Right. That's the key to this. If we're using the standard definition of sunrise and sunset, the Sun has to cross an extra 50' of altitude below the horizon. How long does that take? This is a small enough angle that we can use the instantaneous derivative, which happens to be quite simple:

dh/dT = 15ʹ × cos(Lat) × sin(Azm),

which means that the rate of change in altitude of the Sun is 15 minutes of arc per minute of time multiplied by the cosine of the latitude and the sine of the azimuth, and this is true at any altitude in the sky, too. And we can think about this geometrically in terms of the angle that the motion of the Sun makes with the horizon. At the equator on an equinox, the Sun rises vertically --it's motion is straight up from due East at the simple standard rate of the Sun. In the math here, cos(Lat) and sin(Azm) are both one for this scenario so the rate of change is just 15' per minute as expected. To cover 50' of altitude at 15' per minute takes 3m20s so the day will be longer than twelve hours by 6m40s. On other dates it's slightly longer, something like 7m14s on the solstices, so let's call it 7 minutes to first-order.
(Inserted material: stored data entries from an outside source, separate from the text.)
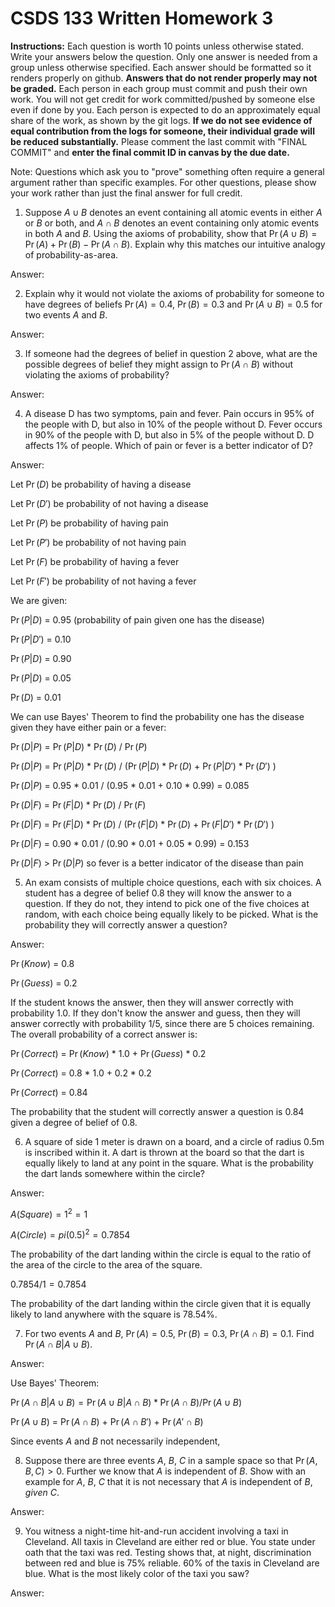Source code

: # CSDS 133 Written Homework 3
**Instructions:** Each question is worth 10 points unless otherwise stated. Write your answers below the question. Only one answer is needed from a group unless otherwise specified. Each answer should be formatted so it renders properly on github. **Answers that do not render properly may not be graded.** Each person in each group must commit and push their own work. You will not get credit for work committed/pushed by someone else even if done by you. Each person is expected to do an approximately equal share of the work, as shown by the git logs. **If we do not see evidence of equal contribution from the logs for someone, their individual grade will be reduced substantially.** Please comment the last commit with "FINAL COMMIT" and **enter the final commit ID in canvas by the due date.**

Note: Questions which ask you to "prove" something often require a general argument rather than specific examples. For other questions, please show your work rather than just the final answer for full credit.

1. Suppose $A \cup B$ denotes an event containing all atomic events in either $A$ or $B$ or both, and $A \cap B$ denotes an event containing only atomic events in both $A$ and $B$. Using the axioms of probability, show that $\Pr(A\cup B)=\Pr(A)+\Pr(B)-\Pr(A\cap B)$. Explain why this matches our intuitive analogy of probability-as-area.

Answer:

2. Explain why it would not violate the axioms of probability for someone to have degrees of beliefs $\Pr(A)=0.4$, $\Pr(B)=0.3$ and $\Pr(A \cup B)=0.5$ for two events $A$ and $B$. 

Answer:


3. If someone had the degrees of belief in question 2 above, what are the possible degrees of belief they might assign to $\Pr(A \cap B)$ without violating the axioms of probability?

Answer: 

4.	A disease D has two symptoms, pain and fever. Pain occurs in 95% of the people with D, but also in 10% of the people without D. Fever occurs in 90% of the people with D, but also in 5% of the people without D. D affects 1% of people. Which of pain or fever is a better indicator of D? 

Answer: 

Let $\Pr(D)$ be probability of having a disease

Let $\Pr(D')$ be probability of not having a disease

Let $\Pr(P)$ be probability of having pain

Let $\Pr(P')$ be probability of not having pain

Let $\Pr(F)$ be probability of having a fever

Let $\Pr(F')$ be probability of not having a fever

We are given:

$\Pr(P|D)$ = 0.95 (probability of pain given one has the disease)

$\Pr(P|D')$ = 0.10

$\Pr(P|D)$ = 0.90

$\Pr(P|D)$ = 0.05

$\Pr(D)$ = 0.01

We can use Bayes' Theorem to find the probability one has the disease given they have either pain or a fever:

$\Pr(D|P)$ = $\Pr(P|D)$ * $\Pr(D)$ / $\Pr(P)$ 

$\Pr(D|P)$ = $\Pr(P|D)$ * $\Pr(D)$ / ($\Pr(P|D)$ * $\Pr(D)$ + $\Pr(P|D')$ * $\Pr(D')$ )

$\Pr(D|P)$ = 0.95 * 0.01 / (0.95 * 0.01 + 0.10 * 0.99) = 0.085

$\Pr(D|F)$ = $\Pr(F|D)$ * $\Pr(D)$ / $\Pr(F)$ 

$\Pr(D|F)$ = $\Pr(F|D)$ * $\Pr(D)$ / ($\Pr(F|D)$ * $\Pr(D)$ + $\Pr(F|D')$ * $\Pr(D')$ )

$\Pr(D|F)$ = 0.90 * 0.01 / (0.90 * 0.01 + 0.05 * 0.99) = 0.153

$\Pr(D|F)$ > $\Pr(D|P)$ so fever is a better indicator of the disease than pain

5.  An exam consists of multiple choice questions, each with six choices. A student has a degree of belief 0.8 they will know the answer to a question. If they do not, they intend to pick one of the five choices at random, with each choice being equally likely to be picked. What is the probability they will correctly answer a question?

Answer: 

$\Pr(Know)$ = 0.8

$\Pr(Guess)$ = 0.2

If the student knows the answer, then they will answer correctly with probability 1.0. If they don't know the answer and guess, then they will answer correctly with probability 1/5, since there are 5 choices remaining. The overall probability of a correct answer is:

$\Pr(Correct)$ = $\Pr(Know)$ * 1.0 + $\Pr(Guess)$ * 0.2

$\Pr(Correct)$ = 0.8 * 1.0 + 0.2 * 0.2

$\Pr(Correct)$ = 0.84

The probability that the student will correctly answer a question is 0.84 given a degree of belief of 0.8.

6. A square of side 1 meter is drawn on a board, and a circle of radius 0.5m is inscribed within it. A dart is thrown at the board so that the dart is equally likely to land at any point in the square. What is the probability the dart lands somewhere within the circle?

Answer: 

$A(Square) = 1^2 = 1$

$A(Circle) = pi(0.5)^2 = 0.7854$

The probability of the dart landing within the circle is equal to the ratio of the area of the circle to the area of the square.

$0.7854/1 = 0.7854$

The probability of the dart landing within the circle given that it is equally likely to land anywhere with the square is 78.54%.

7. For two events $A$ and $B$, $\Pr(A)=0.5$, $\Pr(B)=0.3$, $\Pr(A \cap B)=0.1$. Find $\Pr(A \cap B|A \cup B)$.

Answer: 

Use Bayes' Theorem:

$\Pr(A \cap B|A \cup B) = \Pr(A \cup B|A \cap B) * \Pr(A \cap B) / \Pr(A \cup B)$

$\Pr(A \cup B)$ = $\Pr(A \cap B)$ + $\Pr(A \cap B')$ + $\Pr(A' \cap B)$

Since events $A$ and $B$ not necessarily independent,  

8. Suppose there are three events $A$, $B$, $C$ in a sample space so that $\Pr(A, B, C)>0$. Further we know that $A$ is independent of $B$. Show with an example for $A$, $B$, $C$ that it is not necessary that $A$ is independent of $B$, *given* $C$.

Answer:

9. You witness a night-time hit-and-run accident involving a taxi in Cleveland. All taxis in Cleveland are either red or blue. You state under oath that the taxi was red. Testing shows that, at night, discrimination between red and blue is 75% reliable. 60% of the taxis in Cleveland are blue. What is the most likely color of the taxi you saw?

Answer:


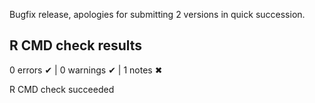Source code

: Bugfix release, apologies for submitting 2 versions in quick succession.

## R CMD check results

0 errors ✔ \| 0 warnings ✔ \| 1 notes ✖

R CMD check succeeded
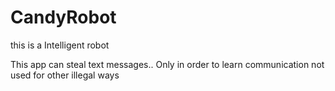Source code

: # CandyRobot
this is a Intelligent robot

This app can steal text messages.. Only in order to learn communication not used for other illegal ways
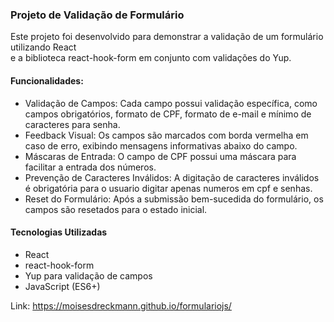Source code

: ### Projeto de Validação de Formulário

Este projeto foi desenvolvido para demonstrar a validação de um formulário utilizando React   
e a biblioteca react-hook-form em conjunto com validações do Yup.

#### Funcionalidades:   

* Validação de Campos: Cada campo possui validação específica, como campos obrigatórios, formato de CPF, formato de e-mail e mínimo de caracteres para senha.
* Feedback Visual: Os campos são marcados com borda vermelha em caso de erro, exibindo mensagens informativas abaixo do campo.
* Máscaras de Entrada: O campo de CPF possui uma máscara para facilitar a entrada dos números.
* Prevenção de Caracteres Inválidos: A digitação de caracteres inválidos é obrigatória para o usuario digitar apenas numeros em cpf e senhas.
* Reset do Formulário: Após a submissão bem-sucedida do formulário, os campos são resetados para o estado inicial.

#### Tecnologias Utilizadas   

* React
* react-hook-form
* Yup para validação de campos
* JavaScript (ES6+)

Link: https://moisesdreckmann.github.io/formulariojs/
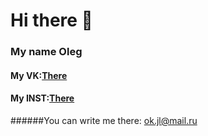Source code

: # Hi there 👋
### My name Oleg
#### My VK:[There](https://vk.com/szopbeats37)
#### My INST:[There](https://www.instagram.com/szop_beats)

######You can write me there: ok.jl@mail.ru
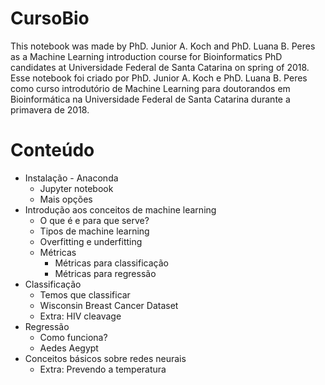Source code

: # CursoBio

This notebook was made by PhD. Junior A. Koch and PhD. Luana B. Peres as a Machine Learning introduction course for Bioinformatics PhD candidates at Universidade Federal de Santa Catarina on spring of 2018.  
Esse notebook foi criado por PhD. Junior A. Koch e PhD. Luana B. Peres como curso introdutório de Machine Learning para doutorandos em Bioinformática na Universidade Federal de Santa Catarina durante a primavera de 2018.

# Conteúdo
-  Instalação - Anaconda
    -  Jupyter notebook
    -  Mais opções
-  Introdução aos conceitos de machine learning
    -  O que é e para que serve?
    -  Tipos de machine learning
    -  Overfitting e underfitting
    -  Métricas
        -  Métricas para classificação
        -  Métricas para regressão
-  Classificação
    -  Temos que classificar
    -  Wisconsin Breast Cancer Dataset
    -  Extra: HIV cleavage
-  Regressão
    -  Como funciona?
    -  Aedes Aegypt
-  Conceitos básicos sobre redes neurais
    - Extra: Prevendo a temperatura
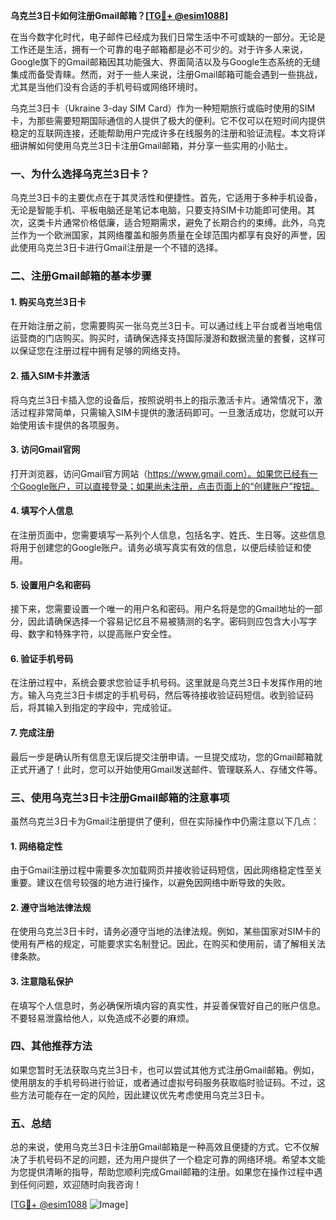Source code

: **乌克兰3日卡如何注册Gmail邮箱？[[TG💪+ @esim1088](https://t.me/s/esim1088)]**

在当今数字化时代，电子邮件已经成为我们日常生活中不可或缺的一部分。无论是工作还是生活，拥有一个可靠的电子邮箱都是必不可少的。对于许多人来说，Google旗下的Gmail邮箱因其功能强大、界面简洁以及与Google生态系统的无缝集成而备受青睐。然而，对于一些人来说，注册Gmail邮箱可能会遇到一些挑战，尤其是当他们没有合适的手机号码或网络环境时。

乌克兰3日卡（Ukraine 3-day SIM Card）作为一种短期旅行或临时使用的SIM卡，为那些需要短期国际通信的人提供了极大的便利。它不仅可以在短时间内提供稳定的互联网连接，还能帮助用户完成许多在线服务的注册和验证流程。本文将详细讲解如何使用乌克兰3日卡注册Gmail邮箱，并分享一些实用的小贴士。

### **一、为什么选择乌克兰3日卡？**

乌克兰3日卡的主要优点在于其灵活性和便捷性。首先，它适用于多种手机设备，无论是智能手机、平板电脑还是笔记本电脑，只要支持SIM卡功能即可使用。其次，这类卡片通常价格低廉，适合短期需求，避免了长期合约的束缚。此外，乌克兰作为一个欧洲国家，其网络覆盖和服务质量在全球范围内都享有良好的声誉，因此使用乌克兰3日卡进行Gmail注册是一个不错的选择。

### **二、注册Gmail邮箱的基本步骤**

#### **1. 购买乌克兰3日卡**
在开始注册之前，您需要购买一张乌克兰3日卡。可以通过线上平台或者当地电信运营商的门店购买。购买时，请确保选择支持国际漫游和数据流量的套餐，这样可以保证您在注册过程中拥有足够的网络支持。

#### **2. 插入SIM卡并激活**
将乌克兰3日卡插入您的设备后，按照说明书上的指示激活卡片。通常情况下，激活过程非常简单，只需输入SIM卡提供的激活码即可。一旦激活成功，您就可以开始使用该卡提供的各项服务。

#### **3. 访问Gmail官网**
打开浏览器，访问Gmail官方网站（https://www.gmail.com）。如果您已经有一个Google账户，可以直接登录；如果尚未注册，点击页面上的“创建账户”按钮。

#### **4. 填写个人信息**
在注册页面中，您需要填写一系列个人信息，包括名字、姓氏、生日等。这些信息将用于创建您的Google账户。请务必填写真实有效的信息，以便后续验证和使用。

#### **5. 设置用户名和密码**
接下来，您需要设置一个唯一的用户名和密码。用户名将是您的Gmail地址的一部分，因此请确保选择一个容易记忆且不易被猜测的名字。密码则应包含大小写字母、数字和特殊字符，以提高账户安全性。

#### **6. 验证手机号码**
在注册过程中，系统会要求您验证手机号码。这里就是乌克兰3日卡发挥作用的地方。输入乌克兰3日卡绑定的手机号码，然后等待接收验证码短信。收到验证码后，将其输入到指定的字段中，完成验证。

#### **7. 完成注册**
最后一步是确认所有信息无误后提交注册申请。一旦提交成功，您的Gmail邮箱就正式开通了！此时，您可以开始使用Gmail发送邮件、管理联系人、存储文件等。

### **三、使用乌克兰3日卡注册Gmail邮箱的注意事项**

虽然乌克兰3日卡为Gmail注册提供了便利，但在实际操作中仍需注意以下几点：

#### **1. 网络稳定性**
由于Gmail注册过程中需要多次加载网页并接收验证码短信，因此网络稳定性至关重要。建议在信号较强的地方进行操作，以避免因网络中断导致的失败。

#### **2. 遵守当地法律法规**
在使用乌克兰3日卡时，请务必遵守当地的法律法规。例如，某些国家对SIM卡的使用有严格的规定，可能要求实名制登记。因此，在购买和使用前，请了解相关法律条款。

#### **3. 注意隐私保护**
在填写个人信息时，务必确保所填内容的真实性，并妥善保管好自己的账户信息。不要轻易泄露给他人，以免造成不必要的麻烦。

### **四、其他推荐方法**

如果您暂时无法获取乌克兰3日卡，也可以尝试其他方式注册Gmail邮箱。例如，使用朋友的手机号码进行验证，或者通过虚拟号码服务获取临时验证码。不过，这些方法可能存在一定的风险，因此建议优先考虑使用乌克兰3日卡。

### **五、总结**

总的来说，使用乌克兰3日卡注册Gmail邮箱是一种高效且便捷的方式。它不仅解决了手机号码不足的问题，还为用户提供了一个稳定可靠的网络环境。希望本文能为您提供清晰的指导，帮助您顺利完成Gmail邮箱的注册。如果您在操作过程中遇到任何问题，欢迎随时向我咨询！

[[TG💪+ @esim1088](https://t.me/s/esim1088) ![Image](https://i.postimg.cc/4NQfJmqS/Snipaste-2025-05-13-00-14-12.png)]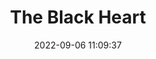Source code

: ---
date: 2022-09-06 11:09:37
title: 'The Black Heart'	
tags: [pixel art, hand-drawn, 2D fighter, PC]
img: https://i.imgur.com/FEdHVWN.jpg
price: $9.99 One Time	
link: https://store.steampowered.com/app/1431780/The_Black_Heart/	
twitter: https://twitter.com/TheBlackHeartVg
---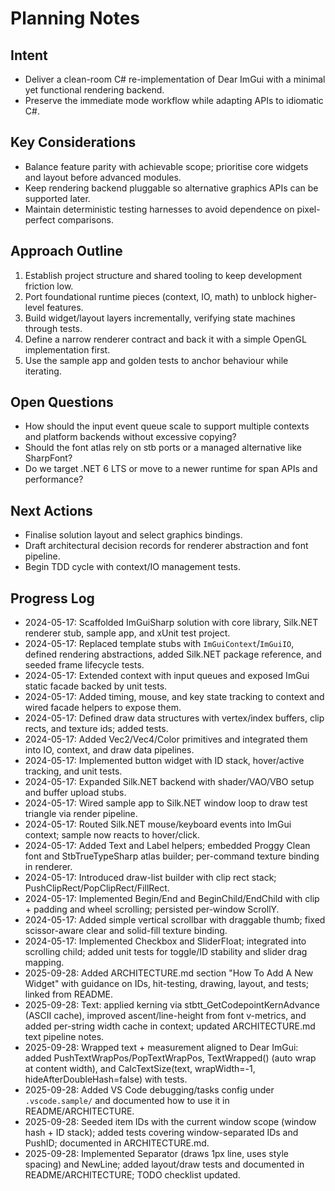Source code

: # Planning Notes

## Intent
- Deliver a clean-room C# re-implementation of Dear ImGui with a minimal yet functional rendering backend.
- Preserve the immediate mode workflow while adapting APIs to idiomatic C#.

## Key Considerations
- Balance feature parity with achievable scope; prioritise core widgets and layout before advanced modules.
- Keep rendering backend pluggable so alternative graphics APIs can be supported later.
- Maintain deterministic testing harnesses to avoid dependence on pixel-perfect comparisons.

## Approach Outline
1. Establish project structure and shared tooling to keep development friction low.
2. Port foundational runtime pieces (context, IO, math) to unblock higher-level features.
3. Build widget/layout layers incrementally, verifying state machines through tests.
4. Define a narrow renderer contract and back it with a simple OpenGL implementation first.
5. Use the sample app and golden tests to anchor behaviour while iterating.

## Open Questions
- How should the input event queue scale to support multiple contexts and platform backends without excessive copying?
- Should the font atlas rely on stb ports or a managed alternative like SharpFont?
- Do we target .NET 6 LTS or move to a newer runtime for span APIs and performance?

## Next Actions
- Finalise solution layout and select graphics bindings.
- Draft architectural decision records for renderer abstraction and font pipeline.
- Begin TDD cycle with context/IO management tests.

## Progress Log
- 2024-05-17: Scaffolded ImGuiSharp solution with core library, Silk.NET renderer stub, sample app, and xUnit test project.
- 2024-05-17: Replaced template stubs with `ImGuiContext`/`ImGuiIO`, defined rendering abstractions, added Silk.NET package reference, and seeded frame lifecycle tests.
- 2024-05-17: Extended context with input queues and exposed ImGui static facade backed by unit tests.
- 2024-05-17: Added timing, mouse, and key state tracking to context and wired facade helpers to expose them.
- 2024-05-17: Defined draw data structures with vertex/index buffers, clip rects, and texture ids; added tests.
- 2024-05-17: Added Vec2/Vec4/Color primitives and integrated them into IO, context, and draw data pipelines.
- 2024-05-17: Implemented button widget with ID stack, hover/active tracking, and unit tests.
- 2024-05-17: Expanded Silk.NET backend with shader/VAO/VBO setup and buffer upload stubs.
- 2024-05-17: Wired sample app to Silk.NET window loop to draw test triangle via render pipeline.
- 2024-05-17: Routed Silk.NET mouse/keyboard events into ImGui context; sample now reacts to hover/click.
- 2024-05-17: Added Text and Label helpers; embedded Proggy Clean font and StbTrueTypeSharp atlas builder; per-command texture binding in renderer.
- 2024-05-17: Introduced draw-list builder with clip rect stack; PushClipRect/PopClipRect/FillRect.
- 2024-05-17: Implemented Begin/End and BeginChild/EndChild with clip + padding and wheel scrolling; persisted per-window ScrollY.
- 2024-05-17: Added simple vertical scrollbar with draggable thumb; fixed scissor-aware clear and solid-fill texture binding.
- 2024-05-17: Implemented Checkbox and SliderFloat; integrated into scrolling child; added unit tests for toggle/ID stability and slider drag mapping.
- 2025-09-28: Added ARCHITECTURE.md section "How To Add A New Widget" with guidance on IDs, hit-testing, drawing, layout, and tests; linked from README.
- 2025-09-28: Text: applied kerning via stbtt_GetCodepointKernAdvance (ASCII cache), improved ascent/line-height from font v-metrics, and added per-string width cache in context; updated ARCHITECTURE.md text pipeline notes.
- 2025-09-28: Wrapped text + measurement aligned to Dear ImGui: added PushTextWrapPos/PopTextWrapPos, TextWrapped() (auto wrap at content width), and CalcTextSize(text, wrapWidth=-1, hideAfterDoubleHash=false) with tests.
- 2025-09-28: Added VS Code debugging/tasks config under `.vscode.sample/` and documented how to use it in README/ARCHITECTURE.
- 2025-09-28: Seeded item IDs with the current window scope (window hash + ID stack); added tests covering window-separated IDs and PushID; documented in ARCHITECTURE.md.
- 2025-09-28: Implemented Separator (draws 1px line, uses style spacing) and NewLine; added layout/draw tests and documented in README/ARCHITECTURE; TODO checklist updated.
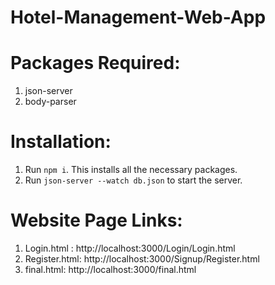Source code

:# Hotel-Management-Web-App

# Packages Required:
1. json-server
2. body-parser

# Installation:
1. Run `npm i`. This installs all the necessary packages.
2. Run `json-server --watch db.json` to start the server.

 # Website Page Links:
1. Login.html : http://localhost:3000/Login/Login.html
2. Register.html: http://localhost:3000/Signup/Register.html
3. final.html: http://localhost:3000/final.html
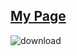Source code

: ## [My Page](http://roctocake.github.io/ococote)
![download](https://user-images.githubusercontent.com/112580008/188208622-8b448614-2ccc-4ad8-88ff-5abb0605fb42.svg)
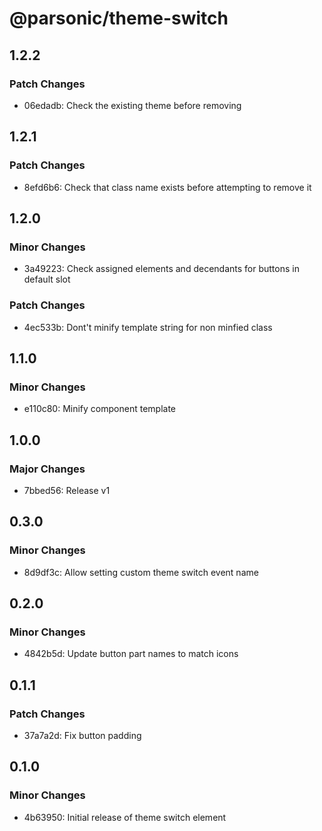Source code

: # @parsonic/theme-switch

## 1.2.2

### Patch Changes

- 06edadb: Check the existing theme before removing

## 1.2.1

### Patch Changes

- 8efd6b6: Check that class name exists before attempting to remove it

## 1.2.0

### Minor Changes

- 3a49223: Check assigned elements and decendants for buttons in default slot

### Patch Changes

- 4ec533b: Dont't minify template string for non minfied class

## 1.1.0

### Minor Changes

- e110c80: Minify component template

## 1.0.0

### Major Changes

- 7bbed56: Release v1

## 0.3.0

### Minor Changes

- 8d9df3c: Allow setting custom theme switch event name

## 0.2.0

### Minor Changes

- 4842b5d: Update button part names to match icons

## 0.1.1

### Patch Changes

- 37a7a2d: Fix button padding

## 0.1.0

### Minor Changes

- 4b63950: Initial release of theme switch element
In other latitudes, the Sun rises at angle. The angle of its motion away from the vertical is approximately equal to the latitude, very nearly, when the Sun's declination is small. It may be helpful to re-write the rate of change in terms of the angle away from E/W, also known as the "amplitude". Then the rate of change of altitude in a minute of time is 15ʹ × cos(Lat) × cos(Amp). Consider a case where the observer is at a latitude of 45°N and the Sun is 10° from East as it rises. How long does it take to cover the extra 50' below the true horizon? Again, we can think about (and draw) the picture here. The Sun is rising on a slant. In fact, it is climbing at an angle of 45° relative to the vertical so it takes considerably longer to cross that 50' band below the horizon. The azimuth/amplitude makes little difference in this case (because cos10° is 0.985). The Sun will take about 41% longer (sqrt(2)-1) to cross the 50' band and if we do the math, the time is about 4m47s. And note that the rising angle is nearly the same on every date in that latitude. The length of daylight is longer than the "pure" true altitude length by 9.4 to 11.1 minutes --call it 10 minutes to first-order. The average day length is 12 hours 7 minutes at the equator, 12 hours 10 minutes at 45° latitude.

And finally we can consider the extreme case near (but just south of) the Arctic Circle. For some days out of the year, the Sun skims just below the horizon. But thanks to being elevated by 50' (SD+refraction), it's in the sky much longer than it should be. I can imagine some artwork for this, showing the Sun's daily motion as a circle skimming the horizon with its edge flattened and elevated by refraction, but I'll leave that for someone else to illustrate (if I can stop myself!).

Reminder: on top of these latitudinal effects, there's the elliptical orbit issue which we have already discussed. That would break the symmetry between N and S latitudes.

Frank Reed